The Automotive USA segment includes fixed assets for an amount of
$26,251 ($18,541 as at June 30, 2008) and goodwill for an amount of
$56,864 ($36,081 as at June 30, 2008).
14. FUTURE ACCOUNTING STANDARDS
International Financial Reporting Standards
The Canadian Accounting Standards Board confirmed that the use of International Financial Reporting Standards ("IFRS") established by the International Accounting Standards Board will be required for fiscal years beginning January 1st, 2011 for publicly accountable profit-oriented enterprises. IFRS will replace Canada's current GAAP for those enterprises.
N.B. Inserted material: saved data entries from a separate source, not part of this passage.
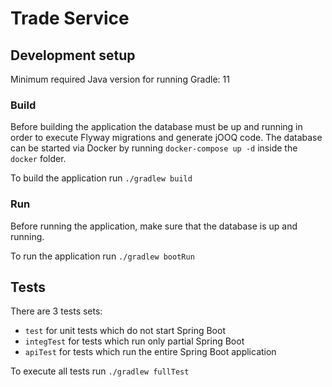 # Trade Service

## Development setup

Minimum required Java version for running Gradle: 11

### Build

Before building the application the database must be up and running in order to execute Flyway migrations and generate
jOOQ code. The database can be started via Docker by running `docker-compose up -d` inside the `docker` folder.

To build the application run `./gradlew build`

### Run

Before running the application, make sure that the database is up and running.

To run the application run `./gradlew bootRun`

## Tests

There are 3 tests sets:

- `test` for unit tests which do not start Spring Boot
- `integTest` for tests which run only partial Spring Boot
- `apiTest` for tests which run the entire Spring Boot application

To execute all tests run `./gradlew fullTest`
In the second quarter, the Company continued training its resources. It also inventoried the discrepancies between IFRS and Canadian accounting standards as well as the choices that could potentially affect the recording and/or disclosure of certain items. As regards data systems, the Company has ensured that the new system, to be implemented gradually starting in 2010, will provide for parallel accounting based on IFRS and Canadian standards.
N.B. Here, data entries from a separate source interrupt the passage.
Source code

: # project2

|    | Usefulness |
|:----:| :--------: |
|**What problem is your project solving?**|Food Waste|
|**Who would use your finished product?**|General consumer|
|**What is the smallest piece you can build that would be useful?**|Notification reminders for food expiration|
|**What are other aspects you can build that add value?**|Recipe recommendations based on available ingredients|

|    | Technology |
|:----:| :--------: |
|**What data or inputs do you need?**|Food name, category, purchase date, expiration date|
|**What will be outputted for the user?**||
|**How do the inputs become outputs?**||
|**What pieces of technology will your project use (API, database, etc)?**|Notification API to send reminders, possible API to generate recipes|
In the coming quarters, the Company will conduct a detailed analysis of the discrepancies that arise in initial identification and will quantify them based on the possible choices, also determining the impact on disclosure requirements and the calculation of certain ratios or performance measurements.
Business combinations
In January 2009, the CICA issued Section 1582, Business Combinations, which supersedes the like-named Section 1581. This Section applies prospectively to business combinations for which the date of acquisition is in fiscal years beginning on or after January 1, 2011. The Section establishes standards for the recognition of a business combination. The Company will analyze the effects of the adoption of this Section together with the analysis of the International Financial Reporting Standards.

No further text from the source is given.